(Stored data)
------------------------------

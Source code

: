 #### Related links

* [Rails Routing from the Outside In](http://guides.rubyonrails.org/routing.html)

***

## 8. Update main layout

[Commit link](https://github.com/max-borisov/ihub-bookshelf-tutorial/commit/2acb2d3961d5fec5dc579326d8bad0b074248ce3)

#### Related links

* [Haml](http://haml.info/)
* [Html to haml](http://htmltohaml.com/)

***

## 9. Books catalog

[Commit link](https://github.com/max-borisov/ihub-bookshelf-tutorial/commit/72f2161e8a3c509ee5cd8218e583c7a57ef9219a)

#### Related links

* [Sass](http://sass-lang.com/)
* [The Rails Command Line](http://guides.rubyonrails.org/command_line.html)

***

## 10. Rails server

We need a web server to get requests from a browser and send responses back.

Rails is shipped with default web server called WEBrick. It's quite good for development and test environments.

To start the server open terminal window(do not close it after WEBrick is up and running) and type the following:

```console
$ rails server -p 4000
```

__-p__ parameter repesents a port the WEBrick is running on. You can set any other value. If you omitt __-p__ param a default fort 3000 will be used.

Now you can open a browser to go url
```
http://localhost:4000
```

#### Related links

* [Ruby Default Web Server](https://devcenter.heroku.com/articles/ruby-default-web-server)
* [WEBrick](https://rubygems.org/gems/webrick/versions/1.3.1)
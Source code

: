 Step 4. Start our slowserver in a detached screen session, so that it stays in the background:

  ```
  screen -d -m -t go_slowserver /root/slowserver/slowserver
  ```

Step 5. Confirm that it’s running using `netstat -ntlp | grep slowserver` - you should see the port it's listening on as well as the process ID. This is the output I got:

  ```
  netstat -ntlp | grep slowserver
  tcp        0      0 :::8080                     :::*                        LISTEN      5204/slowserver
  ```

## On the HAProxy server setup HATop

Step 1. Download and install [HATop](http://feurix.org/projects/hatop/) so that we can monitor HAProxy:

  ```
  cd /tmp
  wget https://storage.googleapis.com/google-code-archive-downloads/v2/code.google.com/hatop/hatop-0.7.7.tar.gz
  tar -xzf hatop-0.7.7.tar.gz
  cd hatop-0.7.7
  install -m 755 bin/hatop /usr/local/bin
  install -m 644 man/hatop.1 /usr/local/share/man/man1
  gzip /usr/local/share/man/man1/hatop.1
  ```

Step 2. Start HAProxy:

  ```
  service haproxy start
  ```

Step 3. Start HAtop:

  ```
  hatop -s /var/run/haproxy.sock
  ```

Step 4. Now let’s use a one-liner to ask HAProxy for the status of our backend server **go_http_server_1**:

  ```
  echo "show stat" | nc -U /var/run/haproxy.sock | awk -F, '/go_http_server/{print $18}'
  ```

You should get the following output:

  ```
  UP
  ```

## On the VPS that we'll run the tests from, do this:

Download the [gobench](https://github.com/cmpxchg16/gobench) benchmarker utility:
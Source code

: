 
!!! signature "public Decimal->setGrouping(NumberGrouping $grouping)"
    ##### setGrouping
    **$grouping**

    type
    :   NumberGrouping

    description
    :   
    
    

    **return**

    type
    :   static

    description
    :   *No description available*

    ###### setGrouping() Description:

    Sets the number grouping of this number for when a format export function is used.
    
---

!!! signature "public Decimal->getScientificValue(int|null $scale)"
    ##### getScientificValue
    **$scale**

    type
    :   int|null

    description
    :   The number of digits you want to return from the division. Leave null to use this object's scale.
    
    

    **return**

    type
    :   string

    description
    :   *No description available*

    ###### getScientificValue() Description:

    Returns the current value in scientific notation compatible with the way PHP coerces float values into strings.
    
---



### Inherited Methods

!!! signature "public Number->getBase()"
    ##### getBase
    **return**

------------------------------

Check each line of the entries for "NumberGrouping" and copy those that have it.

• **REPLY TO THE TASK**:
!!! signature "public Decimal->setGrouping(NumberGrouping $grouping)"
    :   NumberGrouping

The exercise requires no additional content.